Data extracted from a collection:

^^^^^^^^^^^^^^^^

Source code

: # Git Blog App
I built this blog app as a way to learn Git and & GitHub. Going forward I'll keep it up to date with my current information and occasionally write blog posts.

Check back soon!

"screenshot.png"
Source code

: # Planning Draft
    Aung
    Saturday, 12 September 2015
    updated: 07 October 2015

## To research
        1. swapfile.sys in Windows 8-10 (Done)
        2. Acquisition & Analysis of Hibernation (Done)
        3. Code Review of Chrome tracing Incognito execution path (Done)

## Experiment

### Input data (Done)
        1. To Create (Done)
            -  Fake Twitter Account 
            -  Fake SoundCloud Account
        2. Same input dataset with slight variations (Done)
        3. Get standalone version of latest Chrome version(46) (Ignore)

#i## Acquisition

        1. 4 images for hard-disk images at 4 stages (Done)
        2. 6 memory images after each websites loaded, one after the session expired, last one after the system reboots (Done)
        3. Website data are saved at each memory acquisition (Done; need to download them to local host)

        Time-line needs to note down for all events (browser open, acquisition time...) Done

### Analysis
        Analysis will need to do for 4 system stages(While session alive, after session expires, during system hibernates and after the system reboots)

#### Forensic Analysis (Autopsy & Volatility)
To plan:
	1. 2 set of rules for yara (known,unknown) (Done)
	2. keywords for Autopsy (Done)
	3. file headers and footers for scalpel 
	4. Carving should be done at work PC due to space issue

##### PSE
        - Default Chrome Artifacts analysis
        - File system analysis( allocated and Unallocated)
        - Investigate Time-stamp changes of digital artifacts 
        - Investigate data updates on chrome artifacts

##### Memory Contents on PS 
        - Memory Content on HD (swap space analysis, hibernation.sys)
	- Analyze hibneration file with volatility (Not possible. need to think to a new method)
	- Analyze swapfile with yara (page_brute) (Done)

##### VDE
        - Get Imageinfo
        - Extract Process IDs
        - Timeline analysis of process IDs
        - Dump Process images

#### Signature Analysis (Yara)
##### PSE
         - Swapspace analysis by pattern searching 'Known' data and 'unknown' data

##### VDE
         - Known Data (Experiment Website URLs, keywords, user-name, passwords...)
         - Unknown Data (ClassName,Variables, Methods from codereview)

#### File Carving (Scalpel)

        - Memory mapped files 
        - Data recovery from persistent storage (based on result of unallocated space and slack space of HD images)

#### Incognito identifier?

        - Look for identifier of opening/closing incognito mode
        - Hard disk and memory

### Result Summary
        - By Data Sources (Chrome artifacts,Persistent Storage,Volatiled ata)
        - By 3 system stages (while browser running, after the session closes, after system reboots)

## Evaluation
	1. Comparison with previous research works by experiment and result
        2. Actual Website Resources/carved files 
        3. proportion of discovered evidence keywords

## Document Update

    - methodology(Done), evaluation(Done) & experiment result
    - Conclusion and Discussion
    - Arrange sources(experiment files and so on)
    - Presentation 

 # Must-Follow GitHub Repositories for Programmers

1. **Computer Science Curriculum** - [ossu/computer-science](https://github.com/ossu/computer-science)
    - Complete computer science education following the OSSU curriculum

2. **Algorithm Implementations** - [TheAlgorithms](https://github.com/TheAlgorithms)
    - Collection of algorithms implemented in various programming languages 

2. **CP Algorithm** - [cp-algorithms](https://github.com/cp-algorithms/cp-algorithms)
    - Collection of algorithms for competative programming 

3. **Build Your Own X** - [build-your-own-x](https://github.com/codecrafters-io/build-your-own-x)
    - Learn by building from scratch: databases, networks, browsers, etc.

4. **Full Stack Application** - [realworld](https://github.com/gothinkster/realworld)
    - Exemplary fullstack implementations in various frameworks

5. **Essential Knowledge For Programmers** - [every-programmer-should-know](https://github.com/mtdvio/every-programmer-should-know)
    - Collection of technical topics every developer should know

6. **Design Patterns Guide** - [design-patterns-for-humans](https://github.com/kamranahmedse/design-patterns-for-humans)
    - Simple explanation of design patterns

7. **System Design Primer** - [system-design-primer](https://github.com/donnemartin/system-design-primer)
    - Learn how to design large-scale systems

^^^^^^^^^^^^^^^^

Problem to work on: Start with the line above that contains "- Conclusion and Discussion" and end with the line that contains "3. **Build Your". Write out those lines exactly, and only those.

Response:
    - Conclusion and Discussion
    - Arrange sources(experiment files and so on)
    - Presentation 

 # Must-Follow GitHub Repositories for Programmers

1. **Computer Science Curriculum** - [ossu/computer-science](https://github.com/ossu/computer-science)
    - Complete computer science education following the OSSU curriculum

2. **Algorithm Implementations** - [TheAlgorithms](https://github.com/TheAlgorithms)
    - Collection of algorithms implemented in various programming languages 

2. **CP Algorithm** - [cp-algorithms](https://github.com/cp-algorithms/cp-algorithms)
    - Collection of algorithms for competative programming 

3. **Build Your Own X** - [build-your-own-x](https://github.com/codecrafters-io/build-your-own-x)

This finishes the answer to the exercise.